Den Server habe ich mit myserver.de installiert. 

Danach habe ich in ISPConfig eine Maildomain myserver.de angelegt, dann eine Mailbox info@myserver.de angelegt. 

Ich kann mich auch in die Mailbox per Thunderbird oder SquirrelMail einloggen. 

Laut Logfile existiert der User info@myserver.de aber nicht und die Mails werden nicht zugestellt...

lomdar


----------



## Till (20. Okt. 2009)

Du darfst die domian die als mydestination in der postfix main.cf angelegt ist nicht als mailbox Domain verwenden. Editier die postfix main.cf und ersetze mydomain.de z.B. durch etwas wie mail.mydomain.de.
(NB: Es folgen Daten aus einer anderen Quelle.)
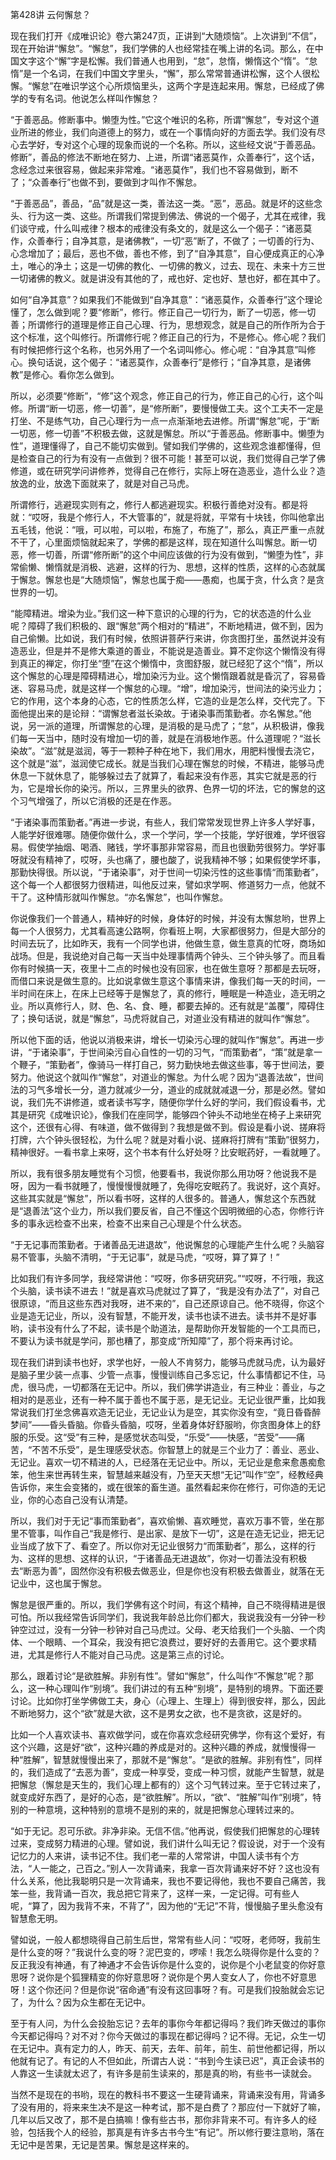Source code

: 第428讲 云何懈怠？

现在我们打开《成唯识论》卷六第247页，正讲到“大随烦恼”。上次讲到“不信”，现在开始讲“懈怠”。“懈怠”，我们学佛的人也经常挂在嘴上讲的名词。那么，在中国文字这个“懈”字是松懈。我们普通人也用到，“怠”，怠惰，懒惰这个“惰”。“怠惰”是一个名词，在我们中国文字里头，“懈”，那么常常普通讲松懈，这个人很松懈。“懈怠”在唯识学这个心所烦恼里头，这两个字是连起来用。懈怠，已经成了佛学的专有名词。他说怎么样叫作懈怠？

“于善恶品。修断事中。懒堕为性。”它这个唯识的名称，所谓“懈怠”，专对这个道业所进的修业，我们向道德上的努力，或在一个事情向好的方面去学。我们没有尽心去学好，专对这个心理的现象而说的一个名称。所以，这些经文说“于善恶品。修断”，善品的修法不断地在努力、上进，所谓“诸恶莫作，众善奉行”，这个话，念经念过来很容易，做起来非常难。“诸恶莫作”，我们也不容易做到，断不了；“众善奉行”也做不到，要做到才叫作不懈怠。

“于善恶品”，善品，“品”就是这一类，善法这一类。“恶”，恶品。就是坏的这些念头、行为这一类、这些。所谓我们常提到佛法、佛说的一个偈子，尤其在戒律，我们谈守戒，什么叫戒律？根本的戒律没有条文的，就是这么一个偈子：“诸恶莫作，众善奉行；自净其意，是诸佛教”，一切“恶”断了，不做了；一切善的行为、心念增加了；最后，恶也不做，善也不修，到了“自净其意”，自心便成真正的心净土，唯心的净土；这是一切佛的教化、一切佛的教义，过去、现在、未来十方三世一切诸佛的教义。就是讲没有其他的了，戒也好、定也好、慧也好，都在其中了。

如何“自净其意”？如果我们不能做到“自净其意”：“诸恶莫作，众善奉行”这个理论懂了，怎么做到呢？要“修断”，修行。修正自己一切行为，断了一切恶，修一切善；所谓修行的道理是修正自己心理、行为，思想观念，就是自己的所作所为合于这个标准，这个叫修行。所谓修行呢？修正自己的行为，不是修心。修心呢？我们有时候把修行这个名称，也另外用了一个名词叫修心。修心呢：“自净其意”叫修心。换句话说，这个偈子：“诸恶莫作，众善奉行”是修行；“自净其意，是诸佛教”是修心。看你怎么做到。

所以，必须要“修断”，“修”这个观念，修正自己的行为，修正自己的心行，这个叫修。所谓“断一切恶，修一切善”，是“修所断”，要慢慢做工夫。这个工夫不一定是打坐、不是练气功，自己心理行为一点一点渐渐地去进修。所谓“懈怠”呢，于“断一切恶，修一切善”不积极去做，这就是懈怠。所以“于善恶品。修断事中。懒堕为性”，道理懂得了，自己不能切实做到。譬如我们学佛的，这些观念谁都懂得，但是检查自己的行为有没有一点做到？很不可能！甚至可以说，我们觉得自己学了佛修道，或在研究学问讲修养，觉得自己在修行，实际上呀在造恶业，造什么业？造放逸的业，放逸下面就来了，就是对自己马虎。

所谓修行，逃避现实则有之，修行人都逃避现实。积极行善绝对没有。都是将就：“哎呀，我是个修行人，不大管事的”，就是将就，平常有十块钱，你叫他拿出五毛钱，他说：“哦，可以啦，可以啦，布施了，布施了”，那么，真正严重一点就不干了，心里面烦恼就起来了，学佛的都是这样，现在知道什么叫懈怠。断一切恶，修一切善，所谓“修所断”的这个中间应该做的行为没有做到，“懒堕为性”，非常偷懒、懒惰就是消极、逃避，这样的行为、思想，这样的性质，这样的心态就属于懈怠。懈怠也是“大随烦恼”，懈怠也属于痴——愚痴，也属于贪，什么贪？是贪世界的一切。

“能障精进。增染为业。”我们这一种下意识的心理的行为，它的状态造的什么业呢？障碍了我们积极的、跟“懈怠”两个相对的“精进”，不断地精进，做不到，因为自己偷懒。比如说，我们有时候，依照讲菩萨行来讲，你贪图打坐，虽然说并没有造恶业，但是并不是修大乘道的善业，不能说是造善业。算不定你这个懒惰没有得到真正的禅定，你打坐“堕”在这个懒惰中，贪图舒服，就已经犯了这个“惰”，所以这个懈怠的心理是障碍精进心，增加染污为业。这个懒惰跟着就是昏沉了，容易昏迷、容易马虎，就是这样一个懈怠的心理。“增”，增加染污，世间法的染污业力；它的作用，这个本身的心态，它的性质怎么样，它造的业是怎么样，交代完了。下面他提出来的是论辩：“谓懈怠者滋长染故。于诸染事而策勤者。亦名懈怠。”他说，另一派的道理，所谓懈怠的心理，是消极的是马虎了；“怠”，从积极讲，像我们每一天当中，随时没有增加一切的善，就是在消极地作恶。什么道理呢？“滋长染故”。“滋”就是滋润，等于一颗种子种在地下，我们用水，用肥料慢慢去浇它，这个就是“滋”，滋润使它成长。就是当我们心理在懈怠的时候，不精进，能够马虎休息一下就休息了，能够躲过去了就算了，看起来没有作恶，其实它就是恶的行为，它是增长你的染污。所以，三界里头的欲界、色界一切的坏法，它的懈怠的这个习气增强了，所以它消极的还是在作恶。

“于诸染事而策勤者。”再进一步说，有些人，我们常常发现世界上许多人学好事，人能学好很难哪。随便你做什么，求一个学问，学一个技能，学好很难，学坏很容易。假使学抽烟、喝酒、赌钱，学坏事那非常容易，而且也很勤劳很努力。学好事呀就没有精神了，哎呀，头也痛了，腰也酸了，说我精神不够；如果假使学坏事，那勤快得很。所以说，“于诸染事”，对于世间一切染污性的这些事情“而策勤者”，这个每一个人都很努力很精进，叫他反过来，譬如求学啊、修道努力一点，他就不干了。这种情形就叫作懈怠。“亦名懈怠”，也叫作懈怠。

你说像我们一个普通人，精神好的时候，身体好的时候，并没有太懈怠哟，世界上每一个人很努力，尤其看高速公路啊，你看班上啊，大家都很努力，但是大部分的时间去玩了，比如昨天，我有一个同学也讲，他做生意，做生意真的忙呀，商场如战场。但是，我说绝对自己每一天当中处理事情两个钟头、三个钟头够了。而且看你有时候搞一天，夜里十二点的时候也没有回家，也在做生意呀？那都是去玩呀，而借口来说是做生意的。比如说拿做生意这个事情来讲，像我们每一天的时间，一半时间在床上，在床上已经等于是懈怠了，真的修行，睡眠是一种造业，造无明之业。所以真修行人，财、色、名、食、睡，都要去掉的。还有就是“盖覆”，障碍住了；换句话说，就是“懈怠”，马虎将就自己，对道业没有精进的就叫作“懈怠”。

所以他下面的话，他说以消极来讲，增长一切染污心理的就叫作“懈怠”。再进一步讲，“于诸染事”，于世间染污自心自性的一切的习气，“而策勤者”，“策”就是拿一个鞭子，“策勤者”，像骑马一样打自己，努力勤快地去做这些事，等于世间法，要努力。他说这个就叫作“懈怠”，对道业的懈怠。为什么呢？因为“退善法故”，世间法的习气多增长一分，道力就减少一分，道业的成就就减退一分，那是必然。譬如说，我们先不讲修道，或者读书写字，随便你学什么好的学问，我们假设看书，尤其是研究《成唯识论》，像我们在座同学，能够四个钟头不动地坐在椅子上来研究这个，还很有心得、有味道，做不做得到？我想是做不到。假设是看小说、搓麻将打牌，六个钟头很轻松，为什么呢？就是对看小说、搓麻将打牌有“策勤”很努力，精神很好。一看书拿上来呀，这个书本有什么好处呀？比安眠药好，一看就睡了。

所以，我有很多朋友睡觉有个习惯，他要看书，我说你那么用功呀？他说我不是呀，因为一看书就睡了，慢慢慢慢就睡了，免得吃安眠药了。我说好，这个真好。这些其实就是“懈怠”，所以看书呀，这样的人很多的。普通人，懈怠这个东西就是“退善法”这个业力，所以我们要反省，自己不懂这个因明微细的心态，你修行许多的事永远检查不出来，检查不出来自己心理是个什么状态。

“于无记事而策勤者。于诸善品无进退故”，他说懈怠的心理能产生什么呢？头脑容易不管事，头脑不清明，“于无记事”，就是马虎，“哎呀，算了算了！”

比如我们有许多同学，我经常讲他：“哎呀，你多研究研究。”“哎呀，不行哦，我这个头脑，读书读不进去！”就是喜欢马虎就过了算了，“我是没有办法了”，对自己很原谅，“而且这些东西对我呀，进不来的”，自己还原谅自己。他不晓得，你这个业是造无记业，所以，没有智慧，不能开发，读书也读不进去。读书并不是好事哟，读书没有什么了不起，读书是个助道法，是帮助你开发智能的一个工具而已，不要认为读书就是学问，那也糟了，那变成“所知障”了，那个将来再讨论。

现在我们讲到读书也好，求学也好，一般人不肯努力，能够马虎就马虎，认为最好是脑子里少装一点事、少管一点事，慢慢训练自己多忘记，什么事情都记不住，马虎，很马虎，一切都落在无记中。所以，我们佛学讲造业，有三种业：善业，与之相对的是恶业，还有一种不属于善也不属于恶，是无记业。无记业很严重，比如我常说我们打坐念佛喜欢造无记业，无记业认为是空，其实你没有空，“竟日昏昏醉梦间”——昏头昏脑。你昏头昏脑，哎呀，坐着身体好舒服哟，你贪图身体上的舒服的乐受。这“受”有三种，是感觉状态叫受，“乐受”——快感，“苦受”——痛苦，“不苦不乐受”，是生理感受状态。你智慧上的就是三个业力了：善业、恶业、无记业。喜欢一切不精进的人，已经落在无记业中。所以，无记业是愈来愈愚痴愈笨，他生来世再转生来，智慧越来越没有，乃至天天想“无记”叫作“空”，经教经典告诉你，来生会变猪的，或在很笨的畜生道。虽然看起来你在修行，可你造的无记业，你的心态自己没有认清楚。

所以，我们对于无记“事而策勤者”，喜欢偷懒、喜欢睡觉，喜欢万事不管，坐在那里不管事，叫作自己“我是修行、是出家、是放下一切”，这是在造无记业，把无记业当成了放下了、看空了。所以你对无记业很努力“而策勤者”，那么，这样的行为、这样的思想、这样的认识，“于诸善品无进退故”，你对一切善法没有积极去“断恶为善”，固然你没有积极去做恶业，但是你也没有积极去做善业，就落在无记业中，这也属于懈怠。

懈怠是很严重的。所以，我们学佛有这个时间，有这个精神，自己不晓得精进是很可怕。所以我经常告诉同学们，我说我年龄总比你们都大，我说我没有一分钟一秒钟空过过，没有一分钟一秒钟对自己马虎过。父母、老天给我们一个头脑、一个肉体、一个眼睛、一个耳朵，我没有把它浪费过，要好好的去善用它。这个要求精进，尤其是修行人不能对自己马虎。这是第三点的讨论。

那么，跟着讨论“是欲胜解。非别有性”。譬如“懈怠”，什么叫作“不懈怠”呢？那么，这一种心理叫作“别境”。我们讲过的有五种“别境”，是特别的境界。下面还要讨论。比如你打坐学佛做工夫，身心（心理上、生理上）得到很安祥，那么，因此不断地努力，这个“欲”就是大欲，这不是男女之欲，也不是贪欲，这是好的。

比如一个人喜欢读书、喜欢做学问，或在你喜欢念经研究佛学，你有这个爱好，有这个兴趣，这是好“欲”，这种兴趣的养成是对的。这种兴趣的养成，就慢慢得一种“胜解”，智慧就慢慢出来了，那就不是“懈怠”。“是欲的胜解。非别有性”，同样的，我们造成了“去恶为善”，变成一种享受，变成一种习惯，就能产生智慧，就是把懈怠（懈怠是天生的，我们心理上都有的）这个习气转过来。至于它转过来了，就变成好东西了，是好的心态，是“欲胜解”。所以，“欲”、“胜解”叫作“别境”，特别的一种意境，这种特别的意境不是别的来的，就是把懈怠心理转过来的。

“如于无记。忍可乐欲。非净非染。无信不信。”他再说，假使我们把懈怠的心理转过来，变成努力精进的心理。譬如说，我们讲什么叫无记？假设说，对于一个没有记忆力的人来讲，读书记不住。我们老一辈的人常常讲，中国人读书有个方法，“人一能之，己百之。”别人一次背诵来，我拿一百次背诵来好不好？这也没有什么关系，他比我聪明只是一次背诵来，我也不要记得他，我也不要自己痛苦，我笨一些，我背诵一百次，我总把它背来了，这样一来，一定记得。可有些人呢，“算了，因为我背不来，不背了”，因为他的“无记”不背，慢慢脑子里头愈没有智慧愈无明。

譬如说，一般人都想晓得自己前生后世，常常有些人问：“哎呀，老师呀，我前生是什么变的呀？”我说什么变的呀？泥巴变的，啰嗦！我怎么晓得你是什么变的？反正我没有神通，有了神通才不会告诉你是什么变的，说你是个小老鼠变的你好意思呀？说你是个狐狸精变的你好意思呀？说你是个男人变女人了，你也不好意思呀！这个你还问？但是你说“宿命通”有没有这回事呀？有。可是我们投胎就会忘记了，为什么？因为众生都在无记中。

至于有人问，为什么会投胎忘记？去年的事你今年都记得吗？我们昨天做过的事你今天都记得吗？对不对？你今天做过的事现在都记得吗？记不得。无记，众生一切在无记中。真有定力的人，昨天、前天，去年、前年，前生、前世他都记得，所以他就有记了。有记的人不但如此，所谓古人说：“书到今生读已迟”，真正会读书的人靠这一生读就太迟了，有许多是前生读来的，那是真的哟，有些书一读就会。

当然不是现在的书哟，现在的教科书不要这一生硬背诵来，背诵来没有用，背诵多了没有用的，将来来生决不是这一种考试，那不是白费了？那应付一下就好了嘛，几年以后又改了，那不是白搞嘛！像有些古书，那你非背来不可。有许多人的经验，包括我个人的经验，那真是有许多古书今生“有记”。所以修行要注意哟，落在无记中是苦果，无记是苦果。懈怠是这样来的。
Dann mustt Du einen dns A-Record für mail.mydomain.de einrichten, der auf die IP Deines Server verweist.


----------



## lomdar (20. Okt. 2009)

Okay, danke für den Hinweis. die Domain kommt ja zweimal vor, einmal bei 

myhostname = mydomain.de

und bei 

mydestination = mydomain.de, localhost, localhost.localdomain

Muss ich das bei beiden ändern?

Michael


----------



## Till (21. Okt. 2009)

Ändere am besten beide.


----------